By contrast, Courts of Appeals in the Fifth, Eighth, and Ninth
Circuits, as well as district courts in the Third and Seventh Circuits,
have indicated that it does not.\1\ See United States v. CITGO
Petroleum Corp., 801 F.3d 477 (5th Cir. 2015); Newton County Wildlife
Ass'n v. U.S. Forest Serv., 113 F.3d 110 (8th Cir. 1997); Seattle
Audubon Soc'y v. Evans, 952 F.2d 297 (9th Cir. 1991); Mahler v. U.S.
Forest Serv., 927 F. Supp. 1559 (S.D. Ind. 1996); Curry v. U.S. Forest
Serv., 988 F. Supp. 541, 549 (W.D. Pa. 1997).
---------------------------------------------------------------------------
\1\ The Court of Appeals for the Ninth Circuit distinguished,
without explicitly overturning, an earlier district-court decision
concerning incidental take.
---------------------------------------------------------------------------
As a result of these cases, the Federal Government is clearly
prohibited from enforcing an incidental take prohibition in the Fifth
Circuit. In the Eighth Circuit, the Federal Government has previously
sought to distinguish court of appeals rulings limiting the scope of
the MBTA to the habitat-destruction context. See generally Apollo
Energies, 611 F.3d at 686 (distinguishing the Eighth Circuit decision
in Newton County on the grounds that it involved logging that modified
a bird's habitat in some way). However, that argument was rejected by a
subsequent district court. See United States v. Brigham Oil & Gas,
L.P., 840 F. Supp. 2d 1202 (D.N.D. 2012). Likewise, the Federal
Government has sought to distinguish holdings in the habitat-
destruction context in the Ninth Circuit. See United States v. Moon
Lake Electrical Ass'n, 45 F. Supp. 2d 1070, 1075-76 (D. Colo. 1999)
(suggesting that the Ninth Circuit's ruling in Seattle Audubon may be
limited to habitat modification or destruction). In the Second and
Tenth Circuits, the Federal Government can apply the MBTA to incidental
take, albeit with differing judicial limitations.
These cases demonstrate the potential for a convoluted patchwork of
legal standards, all purporting to apply the same underlying law. The
MBTA is a national law. Many of the companies and projects that face
potential liability under the MBTA operate across boundary lines for
judicial circuits. Yet what is legal in the Fifth and Eighth Circuits
may become illegal as soon as an operator crosses State lines into the
bordering Tenth Circuit, or become a matter of uncertainty in the Ninth
Circuit. The Service concludes that it is in its own interest, as well
as that of the public, to have and apply a national standard that sets
a clear, articulable rule for when an operator crosses the line into
criminality.
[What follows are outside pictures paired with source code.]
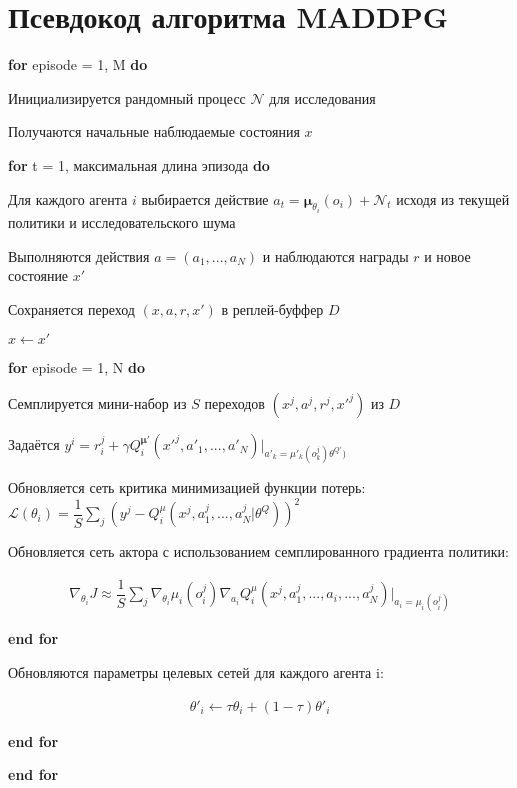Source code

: \chapter{Псевдокод алгоритма MADDPG}\label{appendix-maddpg-alg} %

\setlength{\parindent}{0em}

\textbf{for} episode = 1, M \textbf{do}

\setlength{\parindent}{1em}

Инициализируется рандомный процесс $\mathcal{N}$ для исследования

Получаются начальные наблюдаемые состояния $x$

\textbf{for} t = 1, максимальная длина эпизода \textbf{do}

\setlength{\parindent}{2em}

Для каждого агента $i$ выбирается действие $a_t = \mathbf{\mu}_{\theta_i} (o_i) + \mathcal{N}_t$ исходя из текущей политики и исследовательского шума

Выполняются действия $a = (a_1, ..., a_N)$ и наблюдаются награды $r$ и новое состояние $x'$

Сохраняется переход $(x, a, r, x')$ в реплей-буффер $D$

$x \leftarrow x'$

\textbf{for} episode = 1, N \textbf{do}

\setlength{\parindent}{3em}

Семплируется мини-набор из $S$ переходов $(x^j, a^j, r^j, x'^j)$ из $D$

Задаётся $y^i = r^j_i + \gamma Q^{\mathbf{\mu}'}_i (x'^j, a'_1, ..., a'_N)| _{a'_k = \mu'_k(o^j_k) \theta^{Q'})}$

Обновляется сеть критика минимизацией функции потерь: $\mathcal{L}(\theta_i) = \dfrac{1}{S} \sum_{j} (y^j - Q^\mu_i(x^j, a^j_1, ..., a^j_N | \theta^Q))^2$

Обновляется сеть актора с использованием семплированного градиента политики:

\begin{equation}
    \begin{multlined}
        \nabla_{\theta_i} J \approx \dfrac{1}{S} \sum_{j} \nabla_{\theta_i} \mu_i (o^j_i) \nabla_{a_i}Q^\mu_i(x^j, a^j_1, ..., a_i, ..., a^j_N) | _{a_i=\mu_i(o^j_i)}
    \end{multlined}
\end{equation}

\setlength{\parindent}{2em}

\textbf{end for}

Обновляются параметры целевых сетей для каждого агента i:

\begin{equation}
    \begin{multlined}
        \theta'_i \leftarrow \tau \theta_i + (1 - \tau) \theta'_i
    \end{multlined}
\end{equation}

\setlength{\parindent}{1em}

\textbf{end for}

\setlength{\parindent}{0em}

\textbf{end for}

\setlength{\parindent}{2.5em}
The most effective way to reduce uncertainty and have a
truly national standard is for the Service to codify and apply a
uniform interpretation of the MBTA that its prohibitions do not apply
to incidental take, based upon the Fifth Circuit's ruling in CITGO
Petroleum Corporation.
Therefore, as a matter of both law and policy, the Service proposes
to adopt a regulation limiting the scope of the MBTA to actions that
are directed at migratory birds, their nests, or their eggs, and to
clarify that injury to or mortality of migratory birds that results
from, but is not the purpose of, an action (i.e., incidental taking or
killing) is not prohibited by the Migratory Bird Treaty Act.
Public Comments
You may submit your comments and supporting materials by one of the
methods listed in ADDRESSES. We will not consider comments sent by
email or fax, or written comments sent to an address other than the one
listed in ADDRESSES.
Comments and materials we receive, as well as supporting
documentation we used in preparing this proposed rule, are available
for public inspection at http://www.regulations.gov. We will post your
entire comment--including your personal identifying information--on
http://www.regulations.gov. You may request at the top of your document
that we withhold personal information such as your street address,
phone number, or email address from public review; however, we cannot
guarantee that we will be able to do so.
We invite the public to provide information on the following
topics: (1) The avoidance, minimization, and mitigation measures
entities employed to address incidental take of migratory birds, and
the degree to which these measures reduce bird mortality; (2) the
extent that avoidance, minimization, and mitigation measures continue
to be used, and will continue to be used if this proposed rule is
finalized; (3) the direct costs associated with implementing these
measures; (4) indirect costs entities have incurred related to the
legal risk of prosecution for incidental take of migratory birds (e.g.,
legal fees, increased interest rates on financing, insurance,
opportunity costs); (5) the sources and scale of incidental bird
mortality; and (6) any quantitative information regarding ecosystem
services provided by migratory birds. This information will be used to
better inform the cost and benefit analysis of this rulemaking.
Required Determinations
Regulatory Planning and Review (Executive Orders 12866 and 13563)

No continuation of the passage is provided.